Microsoft announced that users of Outlook, OneDrive, Family Safety, and more can now opt out of using passwords and choose alternative authentication methods, predicting that “the future is passwordless.”
This comes after the company announced that passwordless sign-in was generally available for commercial users, bringing the feature to enterprise organizations around the world. Some of the main reasons why the company thinks that going passwordless is the next step is because passwords can make people an easy target, they waste time with 43% of people experiencing password problems monthly, they aren’t user friendly, and many people forget them, according to Vasu Jakkal, the CVP of Microsoft Security, Compliance & Identity. Jakkal wrote in a blog post:
“We are expected to create complex and unique passwords, remember them and change them frequently, but nobody likes doing that either. In a recent Microsoft Twitter poll, one in five people reported they would rather accidentally “reply all” — which can be monumentally embarrassing — than reset a password.”
Passwords are also a major entry point for hackers with an estimated 579 password attacks every second — that’s 18 billion every year. Password-related attacks dominate attacks on enterprises, and 90% of respondents to the State of Passwordless Authentication 2021 report said they experienced phishing attacks against their organization. The report was produced by Cybersecurity Insiders, a 500,000 member community for information security professionals.
The FIDO Alliance also found that 61% of companies revealed that their “passwordless” multi-factor authentication methods still rely on underlying passwords.
However, many companies have been shifting to using truly passwordless solutions with 96% of respondents to the report saying that they want to stop using shared secrets for authentication. The FIDO Alliance wrote in the report:
“There is a common notion among technologists, analysts, regulators, and the media that passwords aren’t going anywhere. This report tells a very different story from the practitioners’ point of view.
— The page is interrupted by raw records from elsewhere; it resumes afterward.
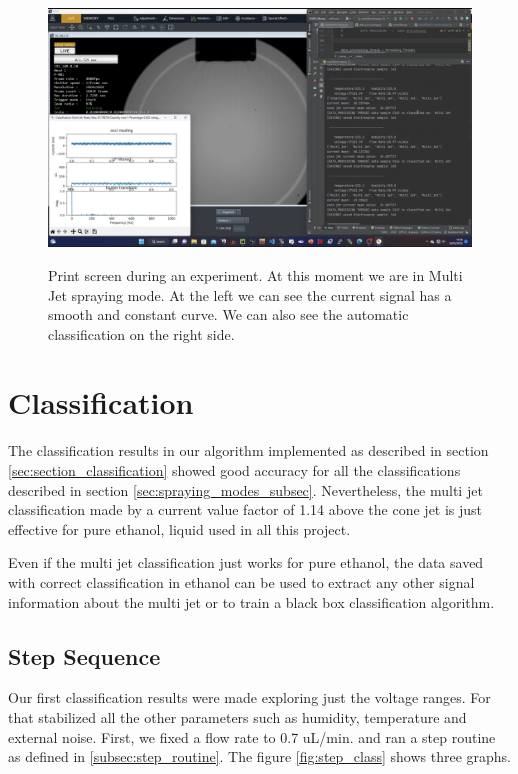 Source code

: \begin{figure}[H]
    \center
    {\includegraphics[width=16cm]{Figuras/19:03/axs2.png}}
    \caption{Print screen during an experiment. At this moment we are in Multi Jet spraying mode. At the left we can see the current signal has a smooth and constant curve. We can also see the automatic classification on the right side.}
    \label{fig:multi_class_exp}
\end{figure}


\section{Classification}
\label{sec:classification_results}

The classification results in our algorithm implemented as described in section \ref{sec:section_classification} showed good accuracy for all the classifications described in section \ref{sec:spraying_modes_subsec}.
Nevertheless, the multi jet classification made by a current value factor of 1.14 above the cone jet is just effective for pure ethanol, liquid used in all this project.

Even if the multi jet classification just works for pure ethanol, the data saved with correct classification in ethanol can be used to extract any other signal information about the multi jet or to train a black box classification algorithm.

\subsection{Step Sequence}
\label{subsec:step_results}

Our first classification results were made exploring just the voltage ranges. For that stabilized all the other parameters such as humidity, temperature and external noise.
First, we fixed a flow rate to 0.7 uL/min. and ran a step routine as defined in \ref{subsec:step_routine}. 
The figure \ref{fig:step_class} shows three graphs.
Not only have a meaningful number of organizations already deployed passwordless technology, but they also demonstrate a clear understanding of its impact and use cases.”
Some of the alternative authentication methods that Microsoft now offers include the Microsoft Authenticator app, Windows Hello, a security key, or a verification code sent to your phone or email.
Microsoft software users can now visit account.microsoft.com, sign in, and choose Advanced Security Options. Under “Additional Security,” you’ll see “Passwordless Account.” Select ‘Turn on.’
Jakkal added that they have heard great feedback from their enterprise customers who have been on the passwordless journey. He noted that Microsoft itself is a great test case — nearly 100% of their employees use passwordless options to log in to their corporate accounts.